FootballShakhtar Donetsk: l’exil sans fin
Le club ukrainien avait déjà fui le Donbass pour Kiev en 2014, quand son stade avait été défiguré par les bombes. Cette fois, il a mis le cap sur Istanbul, où il profite des installations de la Fédération turque.
Ils avaient déjà fui le Donbass pour Kiev en 2014, quand leur stade avait été défiguré par les bombes: les footballeurs du Shakhtar Donetsk, grand club ukrainien, s’entraînent désormais à Istanbul, poursuivant leur exil loin de leurs supporters.
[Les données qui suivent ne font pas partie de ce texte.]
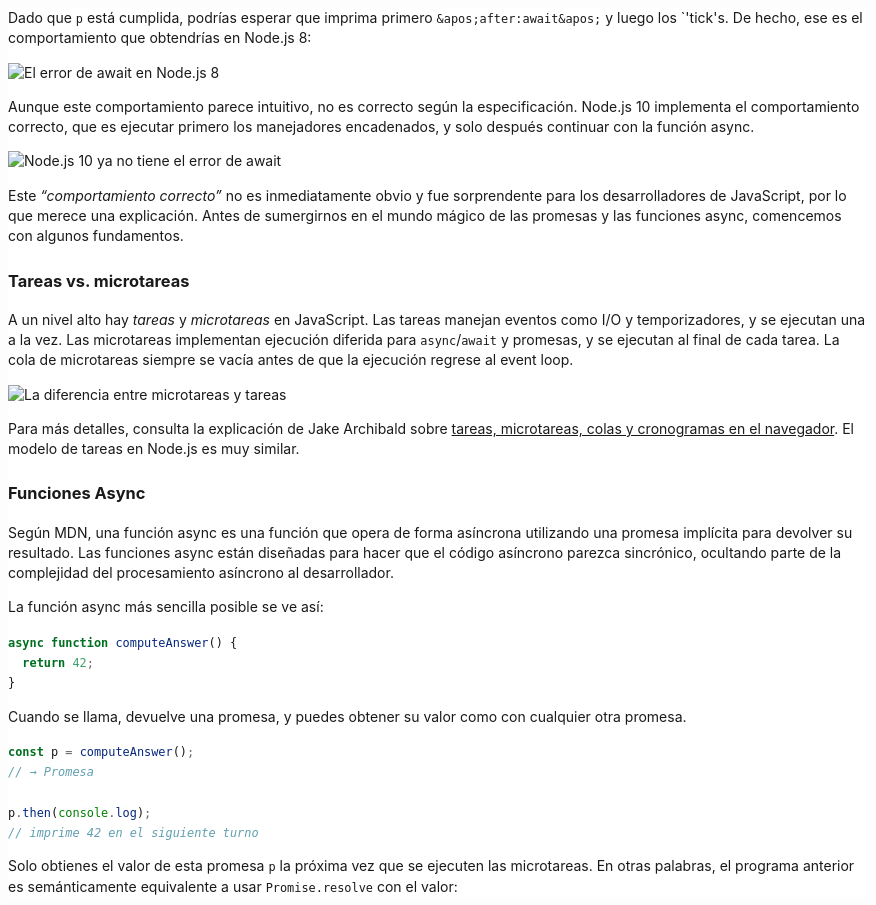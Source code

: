Dado que `p` está cumplida, podrías esperar que imprima primero `&apos;after:await&apos;` y luego los `&apos;tick&apos;s. De hecho, ese es el comportamiento que obtendrías en Node.js 8:

![El error de `await` en Node.js 8](/_img/fast-async/await-bug-node-8.svg)

Aunque este comportamiento parece intuitivo, no es correcto según la especificación. Node.js 10 implementa el comportamiento correcto, que es ejecutar primero los manejadores encadenados, y solo después continuar con la función async.

![Node.js 10 ya no tiene el error de `await`](/_img/fast-async/await-bug-node-10.svg)

Este _“comportamiento correcto”_ no es inmediatamente obvio y fue sorprendente para los desarrolladores de JavaScript, por lo que merece una explicación. Antes de sumergirnos en el mundo mágico de las promesas y las funciones async, comencemos con algunos fundamentos.

### Tareas vs. microtareas

A un nivel alto hay _tareas_ y _microtareas_ en JavaScript. Las tareas manejan eventos como I/O y temporizadores, y se ejecutan una a la vez. Las microtareas implementan ejecución diferida para `async`/`await` y promesas, y se ejecutan al final de cada tarea. La cola de microtareas siempre se vacía antes de que la ejecución regrese al event loop.

![La diferencia entre microtareas y tareas](/_img/fast-async/microtasks-vs-tasks.svg)

Para más detalles, consulta la explicación de Jake Archibald sobre [tareas, microtareas, colas y cronogramas en el navegador](https://jakearchibald.com/2015/tasks-microtasks-queues-and-schedules/). El modelo de tareas en Node.js es muy similar.

### Funciones Async

Según MDN, una función async es una función que opera de forma asíncrona utilizando una promesa implícita para devolver su resultado. Las funciones async están diseñadas para hacer que el código asíncrono parezca sincrónico, ocultando parte de la complejidad del procesamiento asíncrono al desarrollador.

La función async más sencilla posible se ve así:

```js
async function computeAnswer() {
  return 42;
}
```

Cuando se llama, devuelve una promesa, y puedes obtener su valor como con cualquier otra promesa.

```js
const p = computeAnswer();
// → Promesa

p.then(console.log);
// imprime 42 en el siguiente turno
```

Solo obtienes el valor de esta promesa `p` la próxima vez que se ejecuten las microtareas. En otras palabras, el programa anterior es semánticamente equivalente a usar `Promise.resolve` con el valor:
«C’est très difficile de perdre sa maison (...), de devoir courir d’un endroit à un autre, tout ça à cause d’un tyran, d’un dictateur», a confié à l’AFP le gardien et légende du club Andriy Pyatov, 37 ans dont 14 passés dans les cages du «Shakhtar».
Le portier aux 480 matchs, grande carcasse dégarnie de 190 cm, a vécu dix des treize sacres de champion d’Ukraine remportés par son club, qui règne sur le championnat national avec les rivaux historiques du Dynamo Kiev (16 titres).
Mais il a aussi connu les huit années d’errance du club entre la capitale Kiev, Lviv (ouest) et Karkhiv (nord-est), à une trentaine de kilomètres de la frontière russe, depuis que la région de Donetsk voit s’affronter l’armée ukrainienne et les séparatistes pro-russes.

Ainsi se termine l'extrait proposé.